The King, Arthur, married into the royal family, as all the Kings did seeing as it was always the princesses who took the throne. He was already from wealthy roots, but with Arthur and Rosalind, it was love at first sight. It was said that the King was already betrothed to marry the heir to another aristocratic family, but the girl had run off with the stable boy and was therefore disowned from the family. It was fortunate, Rosalie supposed, that she had run away, because if not for that, her father wouldn't have met her mother. Heir to the Rose Throne, Rosalind became the ruler of all the lands, protector of the realm and the citadel in which she lived; the liveliest and largest trading port Rosalie had ever set eyes upon.

The marbled walls of the citadel stretched to twenty-six feet high, circling the houses and dissecting the districts of class. The upper class houses were in the inner circle along with the royal palace, the middle class were in the middle ring and the lower class were in the outskirts of the citadel. The only thing that brought the classes together was the Great Royal Trading Road that ran throughout the citadel.
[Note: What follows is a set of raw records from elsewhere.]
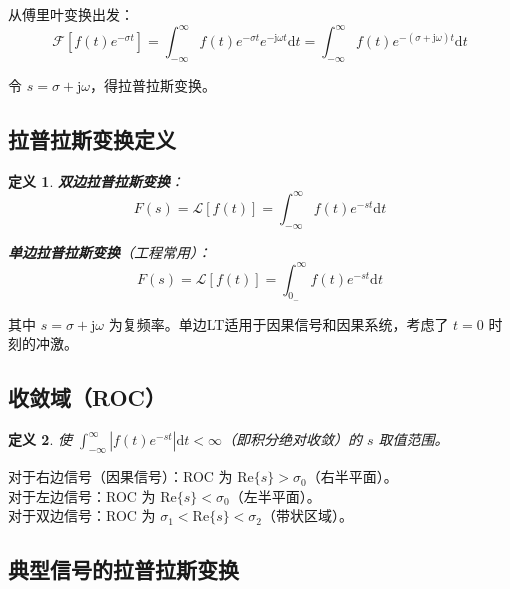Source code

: \documentclass[11pt,a4paper]{ctexart}
\newtheorem{definition}{定义}[section]
\newcommand{\FT}{\mathcal{F}}           %
\newcommand{\LT}{\mathcal{L}}           %
\newcommand{\jj}{\mathrm{j}}            %
\newcommand{\dd}{\mathrm{d}}            %
\begin{document}
从傅里叶变换出发：
\[
\FT[f(t)e^{-\sigma t}] = \int_{-\infty}^{\infty} f(t)e^{-\sigma t}e^{-\jj\omega t}\dd t = \int_{-\infty}^{\infty} f(t)e^{-(\sigma+\jj\omega)t}\dd t
\]

令 $s = \sigma + \jj\omega$，得拉普拉斯变换。

\subsection{拉普拉斯变换定义}

\begin{definition}
\textbf{双边拉普拉斯变换}：
\[
F(s) = \LT[f(t)] = \int_{-\infty}^{\infty} f(t)e^{-st}\dd t
\]

\textbf{单边拉普拉斯变换}（工程常用）：
\[
F(s) = \LT[f(t)] = \int_{0_-}^{\infty} f(t)e^{-st}\dd t
\]
\end{definition}

其中 $s = \sigma + \jj\omega$ 为复频率。单边LT适用于因果信号和因果系统，考虑了 $t = 0$ 时刻的冲激。

\subsection{收敛域（ROC）}

\begin{definition}
使 $\int_{-\infty}^{\infty} |f(t)e^{-st}|\dd t < \infty$（即积分绝对收敛）的 $s$ 取值范围。
\end{definition}

对于右边信号（因果信号）：ROC 为 $\mathrm{Re}\{s\} > \sigma_0$（右半平面）。\\
对于左边信号：ROC 为 $\mathrm{Re}\{s\} < \sigma_0$（左半平面）。\\
对于双边信号：ROC 为 $\sigma_1 < \mathrm{Re}\{s\} < \sigma_2$（带状区域）。

\subsection{典型信号的拉普拉斯变换}
\end{document}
That was where the procession was taking place; they were already passing through the middle ring, and Rosalie looked around to see Guards of the City Watch standing as sentinels on the walls, where large pyres stood also, ready to alert the rest of the citadel of trouble.

It had been a long time since these fires had been lit; and Rosalie secretly hoped that she'd see them burn one day. Not to see the citadel under siege, but to watch the movements of the guards. She had never been allowed to even hold a sword, let alone swing one, and she harboured the desire to grip a hilt and polish a blade. As she swayed atop the drab cushions, and specks of rain began to fall from the sky, Rosalie hoped her dream could one day become reality.


I despised rain.

One thing I hated more than rain was the ridiculous cloaks they made in the citadel. What was the point of a hood if it let water through it? The dragon scale ones they made across the seas were better. But there weren't many of them left, thanks to the poachers.

I ripped my hood furiously off my head, exposing my blonde braid to the downpour. I bared my teeth at the passers-by, disgusted by the lack of hygiene in the lower class sector of the citadel. Peasants simply shouldn't be allowed to exist in such a fine city, especially where the upper classes lived. I had always hated how the citadel allowed a Trading Road run through the city, welcoming just anybody into the middle ring. But I supposed it was helpful to me, and I grinned as I pulled my sword from beneath my cloak.

The peasants didn't even trouble to look surprised, or worried that a stranger had turned up in their midst with a blade. Oh, but they seemed to care when I opened up their throats.

And their bellies. And their chests. And their heads.

Oh, they certainly cared then.

I danced among the dead, adding their brothers, their equals, to the array of corpses. As my blade slashed and glinted in the sunlight, I saw just how dirty their blood was. It washed down the streets in the rain, staining the cobbles crimson.

It was funny, just how long it took for the Guards of the City Watch to notice. They were supposed to protect the citadel, and they couldn't even stop a single woman from slaughtering almost sixty people with one blade. And that wasn't even the best part.

No, the best part was when they lit the pyres.